No matter what hard numbers you look at – be they housing starts, builder confidence, sales of existing homes, inventories and the length of time that a house takes to sell, foreclosures, sales and earnings projections for various large home builders and even those in related-industries like home improvement chain Lowe’s, whose CEO warned recently that the rest of the year wasn’t looking so good because of the “challenging economic environment” – the numbers are equally grim.
But there is one group that is managing to insulate themselves from the messiness of the current real estate market: top executives at some of this country’s largest publicly traded companies. Think the idea of uber-capitalists engaging in something reminiscent of Eastern Europe circa-1986 seems distasteful? Think again.
Since the beginning of summer, at least a half dozen companies, including eBay and Nike, have disclosed in their routine Securities and Exchange Commission filings how they’re protecting their executives from market forces.

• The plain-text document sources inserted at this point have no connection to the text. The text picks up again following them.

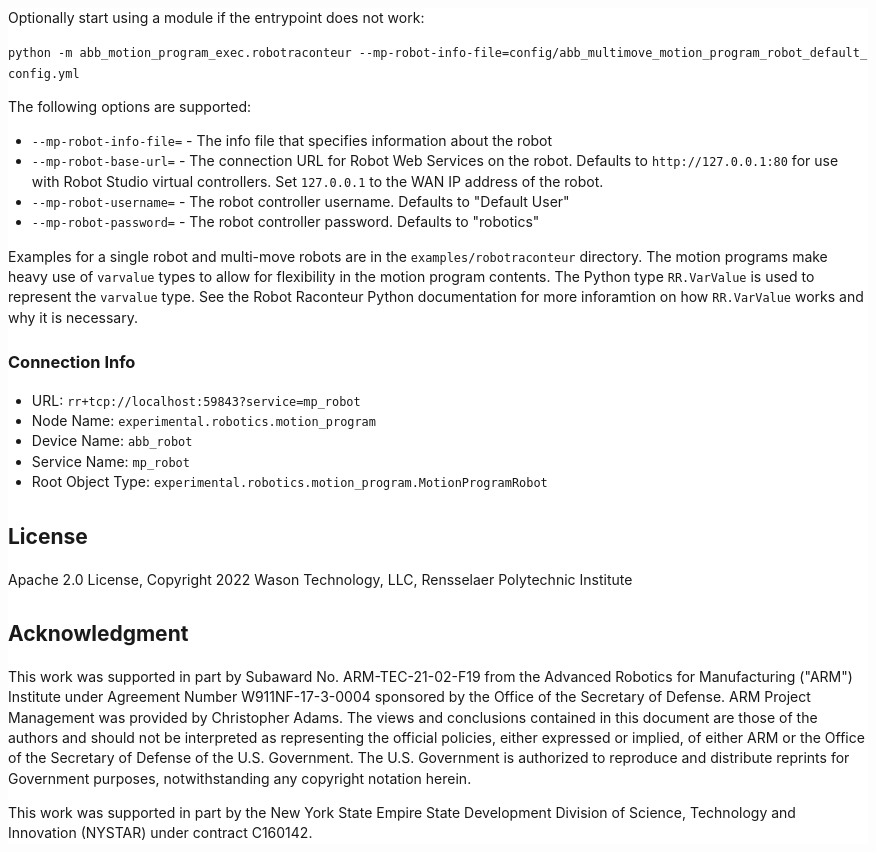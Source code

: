 Optionally start using a module if the entrypoint does not work:

```
python -m abb_motion_program_exec.robotraconteur --mp-robot-info-file=config/abb_multimove_motion_program_robot_default_config.yml
```

The following options are supported:

* `--mp-robot-info-file=` - The info file that specifies information about the robot
* `--mp-robot-base-url=` - The connection URL for Robot Web Services on the robot. Defaults to `http://127.0.0.1:80`
   for use with Robot Studio virtual controllers. Set `127.0.0.1` to the WAN IP address of the robot.
* `--mp-robot-username=` - The robot controller username. Defaults to "Default User"
* `--mp-robot-password=` - The robot controller password. Defaults to "robotics"

Examples for a single robot and multi-move robots are in the `examples/robotraconteur` directory. The motion
programs make heavy use of `varvalue` types to allow for flexibility in the motion program contents.
The Python type `RR.VarValue` is used to represent the `varvalue` type. See the Robot Raconteur Python documentation
for more inforamtion on how `RR.VarValue` works and why it is necessary.

### Connection Info

* URL: `rr+tcp://localhost:59843?service=mp_robot`
* Node Name: `experimental.robotics.motion_program`
* Device Name: `abb_robot`
* Service Name: `mp_robot`
* Root Object Type: `experimental.robotics.motion_program.MotionProgramRobot`

## License

Apache 2.0 License, Copyright 2022 Wason Technology, LLC, Rensselaer Polytechnic Institute

## Acknowledgment

This work was supported in part by Subaward No. ARM-TEC-21-02-F19 from the Advanced Robotics for Manufacturing ("ARM") Institute under Agreement Number W911NF-17-3-0004 sponsored by the Office of the Secretary of Defense. ARM Project Management was provided by Christopher Adams. The views and conclusions contained in this document are those of the authors and should not be interpreted as representing the official policies, either expressed or implied, of either ARM or the Office of the Secretary of Defense of the U.S. Government. The U.S. Government is authorized to reproduce and distribute reprints for Government purposes, notwithstanding any copyright notation herein.

This work was supported in part by the New York State Empire State Development Division of Science, Technology and Innovation (NYSTAR) under contract C160142.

Using words such as “protection against loss” or “loss protection” or even “price protection”, the companies are essentially guaranteeing that these executives’ homes will sell for a fixed price. The easiest way to find these perks is to quickly skim the employment contracts that companies routinely file with the SEC when a new executive is hired or fired.
While still pretty new and rare, the trend isn’t just limited to large companies, or those located in a particular part of the country or even those in a particular industry. Indeed, while two compensation consultants said they hadn’t yet seen this in their own practices, it’s probably only a matter of time before this particular perk catches on.